More than half the journalists in news and features? And their bosses? Collectively commissioning hundreds of searches which appeared to be potentially illegal. Surely, this was systematic. How could Coulson – the deputy editor at the time – not have known?

The Mulcaire material was even more significant. Quite simply, it kicked a large, gaping hole in the story that News International had told to the police, the public and Parliament; and it raised some very serious questions about the failure of the police and prosecutors to expose the truth. There were two particularly important documents.

One was a printout of an email, from [email protected]. A search in the database of Fleet Street stories quickly established that Ross Hindley was a news reporter at the
News of the World
. It had been sent to [email protected]. That proved to be the email address of Glenn Mulcaire. It was headed ‘
TRANSCRIPT FOR NEVILLE: WEDNESDAY JUNE 29 2005
’. Checking the database of Fleet Street stories, I found that there was only one Neville on the
News of the World
– Neville Thurlbeck, the chief reporter, who had also shown up as a customer of Steve Whittamore. There then followed the transcripts of thirty-five voicemail messages which had been left on the mobile phones of Gordon Taylor and his legal adviser, Jo Armstrong. This was straightforward evidence which suggested that at least two other reporters from the
News of the World
had been involved in handling illegally intercepted voicemail. It gave the lie to the official version – the claim by the
News of the World
and by Rupert Murdoch’s executives and by Scotland Yard and by the Press Complaints Commission – that the ‘rogue reporter’ Clive Goodman had been the only person on the paper who knew about it.
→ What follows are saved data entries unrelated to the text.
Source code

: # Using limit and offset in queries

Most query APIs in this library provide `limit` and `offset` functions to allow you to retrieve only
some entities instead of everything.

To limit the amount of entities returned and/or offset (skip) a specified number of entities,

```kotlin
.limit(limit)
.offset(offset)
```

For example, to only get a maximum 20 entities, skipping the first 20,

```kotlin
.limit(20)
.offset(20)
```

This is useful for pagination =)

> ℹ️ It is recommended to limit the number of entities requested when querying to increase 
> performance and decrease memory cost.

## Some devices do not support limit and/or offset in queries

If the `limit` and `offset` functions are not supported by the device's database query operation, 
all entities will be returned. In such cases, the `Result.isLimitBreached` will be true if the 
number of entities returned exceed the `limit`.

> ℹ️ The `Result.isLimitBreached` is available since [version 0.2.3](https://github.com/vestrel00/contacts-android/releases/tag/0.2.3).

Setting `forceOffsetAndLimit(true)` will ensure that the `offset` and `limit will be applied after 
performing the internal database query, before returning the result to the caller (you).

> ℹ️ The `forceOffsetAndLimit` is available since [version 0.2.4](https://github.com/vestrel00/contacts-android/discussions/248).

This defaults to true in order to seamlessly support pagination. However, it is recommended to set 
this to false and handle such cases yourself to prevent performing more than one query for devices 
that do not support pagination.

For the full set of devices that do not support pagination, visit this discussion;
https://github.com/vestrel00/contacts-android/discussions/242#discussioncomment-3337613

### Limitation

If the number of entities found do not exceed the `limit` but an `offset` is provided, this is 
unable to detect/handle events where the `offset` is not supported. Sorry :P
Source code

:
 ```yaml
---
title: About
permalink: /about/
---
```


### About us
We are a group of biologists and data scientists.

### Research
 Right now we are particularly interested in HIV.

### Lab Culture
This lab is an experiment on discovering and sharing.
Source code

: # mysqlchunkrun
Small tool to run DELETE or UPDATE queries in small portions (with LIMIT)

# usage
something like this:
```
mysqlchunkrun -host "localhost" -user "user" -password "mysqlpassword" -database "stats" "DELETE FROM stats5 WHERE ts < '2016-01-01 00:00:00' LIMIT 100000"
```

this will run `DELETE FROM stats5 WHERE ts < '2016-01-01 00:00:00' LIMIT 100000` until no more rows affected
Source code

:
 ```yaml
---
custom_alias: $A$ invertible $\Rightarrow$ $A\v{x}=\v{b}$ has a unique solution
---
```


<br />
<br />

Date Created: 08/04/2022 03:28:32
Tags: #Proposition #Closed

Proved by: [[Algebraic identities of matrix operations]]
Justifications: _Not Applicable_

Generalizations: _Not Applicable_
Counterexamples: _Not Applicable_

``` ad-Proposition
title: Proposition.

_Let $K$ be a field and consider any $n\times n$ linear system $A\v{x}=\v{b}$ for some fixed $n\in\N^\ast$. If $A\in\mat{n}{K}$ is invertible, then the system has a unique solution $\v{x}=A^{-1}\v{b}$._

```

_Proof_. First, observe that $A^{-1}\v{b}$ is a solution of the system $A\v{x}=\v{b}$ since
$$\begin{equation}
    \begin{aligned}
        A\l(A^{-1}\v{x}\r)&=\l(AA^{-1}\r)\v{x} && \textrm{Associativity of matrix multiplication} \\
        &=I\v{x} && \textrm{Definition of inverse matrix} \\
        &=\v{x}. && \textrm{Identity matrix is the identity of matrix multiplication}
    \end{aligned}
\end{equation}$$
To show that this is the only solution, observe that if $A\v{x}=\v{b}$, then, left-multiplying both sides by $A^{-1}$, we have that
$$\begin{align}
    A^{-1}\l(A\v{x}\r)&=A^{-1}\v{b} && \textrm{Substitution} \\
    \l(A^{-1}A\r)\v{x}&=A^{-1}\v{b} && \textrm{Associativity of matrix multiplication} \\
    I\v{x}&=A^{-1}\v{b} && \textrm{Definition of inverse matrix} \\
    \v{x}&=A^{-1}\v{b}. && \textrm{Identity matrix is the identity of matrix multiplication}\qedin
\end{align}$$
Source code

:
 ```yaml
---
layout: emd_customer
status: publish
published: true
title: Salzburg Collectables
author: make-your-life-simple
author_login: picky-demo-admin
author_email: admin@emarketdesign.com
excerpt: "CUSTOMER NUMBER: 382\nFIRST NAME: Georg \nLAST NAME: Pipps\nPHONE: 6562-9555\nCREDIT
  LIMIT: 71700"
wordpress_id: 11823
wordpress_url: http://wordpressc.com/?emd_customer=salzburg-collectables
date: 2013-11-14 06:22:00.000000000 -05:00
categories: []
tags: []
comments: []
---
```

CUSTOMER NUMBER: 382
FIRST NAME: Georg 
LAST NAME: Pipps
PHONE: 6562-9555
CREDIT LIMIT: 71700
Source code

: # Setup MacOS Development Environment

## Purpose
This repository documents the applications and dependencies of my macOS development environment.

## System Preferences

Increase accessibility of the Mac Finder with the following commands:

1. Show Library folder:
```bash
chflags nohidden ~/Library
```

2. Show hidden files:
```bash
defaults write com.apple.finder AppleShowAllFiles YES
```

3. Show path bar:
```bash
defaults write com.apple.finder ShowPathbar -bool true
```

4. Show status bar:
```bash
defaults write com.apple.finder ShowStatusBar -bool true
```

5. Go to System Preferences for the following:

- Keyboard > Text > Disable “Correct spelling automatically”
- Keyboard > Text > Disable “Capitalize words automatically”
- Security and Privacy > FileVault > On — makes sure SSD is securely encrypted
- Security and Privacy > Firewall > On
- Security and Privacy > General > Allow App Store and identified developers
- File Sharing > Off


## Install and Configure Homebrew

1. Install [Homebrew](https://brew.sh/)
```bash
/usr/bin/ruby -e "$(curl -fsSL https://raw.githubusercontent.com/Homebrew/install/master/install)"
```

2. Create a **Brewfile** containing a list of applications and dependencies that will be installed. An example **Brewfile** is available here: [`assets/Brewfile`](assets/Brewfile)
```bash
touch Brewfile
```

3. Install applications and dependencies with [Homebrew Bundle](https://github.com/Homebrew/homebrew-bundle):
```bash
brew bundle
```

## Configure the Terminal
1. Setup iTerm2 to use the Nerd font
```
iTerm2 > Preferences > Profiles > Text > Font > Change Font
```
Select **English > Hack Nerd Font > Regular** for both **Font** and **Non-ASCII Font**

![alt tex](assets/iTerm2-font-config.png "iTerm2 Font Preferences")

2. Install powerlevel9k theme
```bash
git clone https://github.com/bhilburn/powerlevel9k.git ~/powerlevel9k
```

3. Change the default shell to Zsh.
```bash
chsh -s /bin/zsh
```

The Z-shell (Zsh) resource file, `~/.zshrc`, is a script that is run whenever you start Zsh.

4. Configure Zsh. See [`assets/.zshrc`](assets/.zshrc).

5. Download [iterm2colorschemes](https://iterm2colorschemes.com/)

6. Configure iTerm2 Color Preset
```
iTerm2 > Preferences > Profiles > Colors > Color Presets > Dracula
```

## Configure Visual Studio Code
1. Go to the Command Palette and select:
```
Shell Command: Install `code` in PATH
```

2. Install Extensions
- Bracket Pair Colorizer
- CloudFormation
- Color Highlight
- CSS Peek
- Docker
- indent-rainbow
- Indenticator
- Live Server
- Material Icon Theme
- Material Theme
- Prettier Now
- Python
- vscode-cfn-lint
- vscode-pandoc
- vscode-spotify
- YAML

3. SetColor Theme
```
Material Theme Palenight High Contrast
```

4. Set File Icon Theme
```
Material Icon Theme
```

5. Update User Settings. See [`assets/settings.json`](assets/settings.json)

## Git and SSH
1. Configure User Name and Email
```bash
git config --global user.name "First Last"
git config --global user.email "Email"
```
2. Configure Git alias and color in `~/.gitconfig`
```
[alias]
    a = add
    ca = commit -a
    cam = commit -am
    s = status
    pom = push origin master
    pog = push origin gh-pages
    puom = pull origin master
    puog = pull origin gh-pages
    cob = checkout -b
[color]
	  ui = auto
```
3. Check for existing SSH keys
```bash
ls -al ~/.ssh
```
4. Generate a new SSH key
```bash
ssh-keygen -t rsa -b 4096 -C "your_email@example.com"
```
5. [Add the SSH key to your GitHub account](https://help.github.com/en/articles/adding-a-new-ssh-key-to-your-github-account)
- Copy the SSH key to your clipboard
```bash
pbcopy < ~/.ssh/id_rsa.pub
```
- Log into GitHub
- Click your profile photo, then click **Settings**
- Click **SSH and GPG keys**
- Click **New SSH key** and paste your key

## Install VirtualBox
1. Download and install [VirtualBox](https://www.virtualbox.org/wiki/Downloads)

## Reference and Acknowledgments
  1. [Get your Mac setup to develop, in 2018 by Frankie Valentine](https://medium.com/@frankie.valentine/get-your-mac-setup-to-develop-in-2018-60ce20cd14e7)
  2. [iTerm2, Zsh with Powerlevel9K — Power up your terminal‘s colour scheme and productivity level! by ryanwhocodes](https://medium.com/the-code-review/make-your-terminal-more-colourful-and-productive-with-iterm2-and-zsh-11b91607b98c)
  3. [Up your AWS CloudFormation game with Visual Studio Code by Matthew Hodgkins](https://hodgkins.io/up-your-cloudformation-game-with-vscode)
A second document was also highly suspicious – a contract signed by the assistant editor, Greg Miskiw, in February 2005, i.e. four months before Hindley’s email was sent, offering Glenn Mulcaire a payment of £7,000 if he brought in a particularly hostile story about Gordon Taylor, which was outlined in the contract. What was most suspicious about the document was that it had been drawn up using one of Mulcaire’s false names, Paul Williams. Why would an assistant editor sign a contract with somebody who was using a false name? Because he was commissioning illegal activity, perhaps?